Co-op chief concedes Lloyds deal is in doubt
THE chief executive of the Co-operative Group has admitted its planned takeover of 632 Lloyds branches could collapse, but launched a fierce defence of the mutual’s ability to run a bank.
Peter Marks said the Co-op will decide in “weeks rather than months” whether to go ahead with the £1bn-£1.5bn deal but declined to say if its preferred bidder status was subject to a timetable.
Marks also said he had a chief executive for the financial services arm “waiting in the wings”, having failed in an audacious attempt to poach Gary Hoffman, the head of bank buyout vehicle NBNK, earlier this year.
The Co-op is facing pressure from the Financial Services Authority, which is believed to want reassurances that the expanded bank – which would be Britain’s seventh-largest – would have enough capital, sufficient board experience and adequate systems to cope.
Marks rejected claims that there were concerns over the Co-op’s corporate governance or funding model, saying “we know how to run a bank” but admitted the group has still to convince the FSA.
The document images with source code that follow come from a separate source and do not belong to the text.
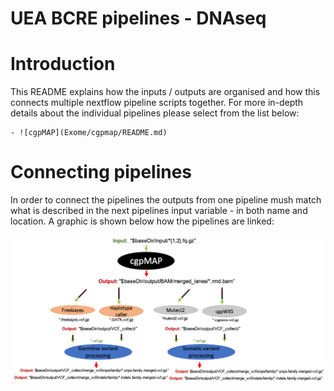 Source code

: # UEA BCRE pipelines - DNAseq

# Introduction

This README explains how the inputs / outputs are organised and how this connects multiple nextflow pipeline scripts together. For more in-depth details about the individual pipelines please select from the list below:

    - ![cgpMAP](Exome/cgpmap/README.md)


# Connecting pipelines

In order to connect the pipelines the outputs from one pipeline mush match what is described in the next pipelines input variable - in both name and location. A graphic is shown below how the pipelines are linked:


![figure-1](../misc/DNAseq_summary.png)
“I cannot predict right now whether we will get to the end on this. There are a number of regulatory and economic issues that we have to be clear about, before we make a transaction.”
Later Marks took to the airwaves to contrast the record of the Co-op with its banking rivals, telling the BBC: “We have been running a bank for over 100 years. It is an ethical bank with social responsibility at its core. It is also commercially successful. During the 2008 financial crisis, when the major banks were collapsing … we sailed serenely through.”
He was speaking as the Co-op group, which spans food, pharmacies, travel and funeral care, posted a 5.8 per cent fall in pre-tax profits to £373m for 2011. Sales rose one per cent to £13.3bn.
New bank venture NBNK, run by former Northern Rock chief executive Gary Hoffman, is expected to return to Lloyds with a sweetened offer for the branches if the Co-op deal falls apart.
European regulators have ordered Lloyds to sell the branches as part of the company’s state bailout in 2008, which left Britain with a 41 per cent stake in Lloyds after it pumped around £20bn into the bank.